Leaving a positive legacy
Amy Trask's departure is not only a loss for the Raiders but also for the NFL
Earlier this month, Pittsburgh Steelers coach Mike Tomlin spoke at the National Football League's career development symposium at the University of Pennsylvania's Wharton School of Business in Philadelphia. The symposium was geared toward mid-level coaches and front office executives who aspire to become head coaches and general managers. The purpose was to better prepare those men for the interview process and to help grow and develop their careers.
While the symposium wasn't specifically for minority candidates, the topic of minority hiring was at the forefront. This offseason, there were eight head coaching vacancies and seven general manager openings, and none were filled by an African-American or a Latino.
"It is alarming, from my standpoint, because I know the number of credible candidates who happen to be minorities in our industry," Tomlin said.
Which brings me to Amy Trask. After spending 25 years with the Raiders, starting when the franchise was located in Los Angeles, Trask quietly resigned this month as the team's chief executive officer, a position she had held since 1997. Trask was the highest-ranking female executive of an NFL team and the only woman to be CEO of an NFL franchise.
Trask's resignation, while not surprising, is a huge loss for the Raiders. The franchise is undergoing an extensive reorganization under new owner Mark Davis, who assumed control after his father, Al Davis, died in October 2011. It is also a massive loss for the NFL, which is understandably hypersensitive about its minority hiring practices when it comes to coaches and general managers. Now it has lost its most high-profile female.
There are a few other high-ranking women of NFL franchises. Rita Benson LeBlanc is owner/vice chairman of the board for the New Orleans Saints. Charlotte Jones Anderson is executive vice president and chief brand officer of the Dallas Cowboys. Katie Blackburn is the executive vice president of the Cincinnati Bengals.

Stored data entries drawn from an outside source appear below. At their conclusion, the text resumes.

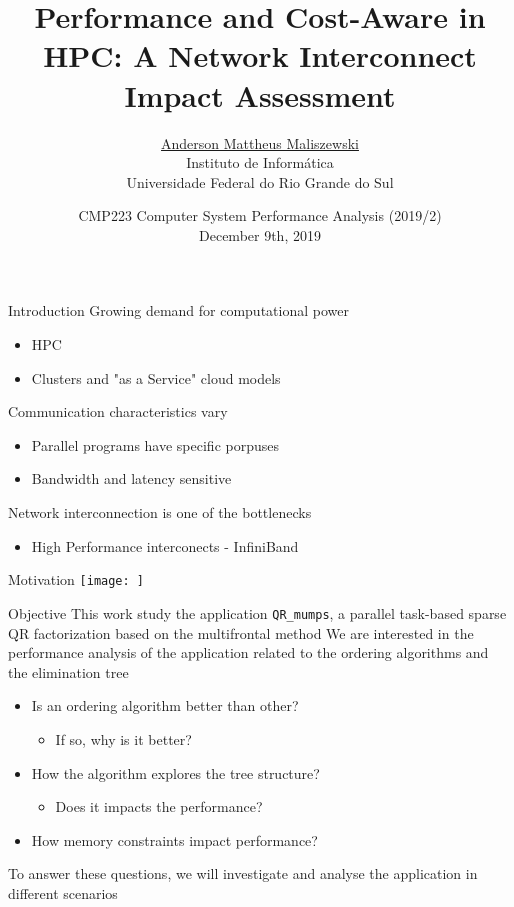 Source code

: \documentclass[presentation]{beamer}
\title{Performance and Cost-Aware in HPC: A Network Interconnect Impact Assessment}
\author{
\large
\underline{Anderson Mattheus Maliszewski} \\
\small
Instituto de Informática\\
Universidade Federal do Rio Grande do Sul\\
}
\date{CMP223 Computer System Performance Analysis (2019/2) \\ December 9th, 2019}
\begin{document}
\maketitle

\begin{frame}{Introduction}
\vfill
Growing demand for computational power
\begin{itemize}
\item HPC
\item Clusters and "as a Service" cloud models
\end{itemize}
\pause \vfill
Communication characteristics vary
\begin{itemize}
\item Parallel programs have specific porpuses
\item Bandwidth and latency sensitive
\end{itemize}
\pause \vfill
Network interconnection is one of the \alert{bottlenecks}
\begin{itemize}
\item High Performance interconects - InfiniBand
\end{itemize}
\end{frame}

\begin{frame}{Motivation}
    \texttt{[image: ]}
\end{frame}


\begin{frame}[fragile,label={sec:org2ddf64a}]{Objective}
 \vfill
This work study the application \alert{\texttt{QR\_mumps}}, a parallel task-based
sparse QR factorization based on the \alert{multifrontal method}
\pause \vfill
We are interested in the performance analysis of the application
related to the \alert{ordering algorithms} and the \alert{elimination tree}
\pause \vfill
\begin{itemize}
\item Is an \alert{ordering} algorithm \alert{better than other}? 
\begin{itemize}
\item If so, why is it better?
\end{itemize}
\end{itemize}
\pause \vfill
\begin{itemize}
\item How the algorithm \alert{explores} the tree structure? 
\begin{itemize}
\item Does it impacts the performance?
\end{itemize}
\end{itemize}
\pause \vfill
\begin{itemize}
\item How \alert{memory constraints} impact performance?
\end{itemize}
\pause \vfill
To answer these questions, we will investigate and analyse the
application in different scenarios
\vfill
\end{frame}
\end{document}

But these women have an advantage that Trask did not. Their fathers -- and in Benson LeBlanc's case, grandfather -- own the team for which they work. That doesn't mean they're not qualified. That only means they had an inside edge to reach the level that they have, which makes Trask's accomplishments all the more impressive. No other woman unrelated to the team's owner has come close to achieving the level of success that Trask did in Oakland.
Trask ran the Raiders' non-football operations. She started with the team as an intern while earning her law degree at the University of Southern California when the Raiders were in Los Angeles and went to work for the team full-time in the legal department in 1987. Davis promoted her to CEO in 1997, and she became his most trusted and loyal executive. His support of her was unwavering. Trask represented the franchise and Davis at NFL owners' meetings and was often the voice of reason for a man who could be notoriously unreasonable.
Trask gives all of the credit for her success to Davis, who had a long history of hiring minorities for top positions, including head coach and general manager.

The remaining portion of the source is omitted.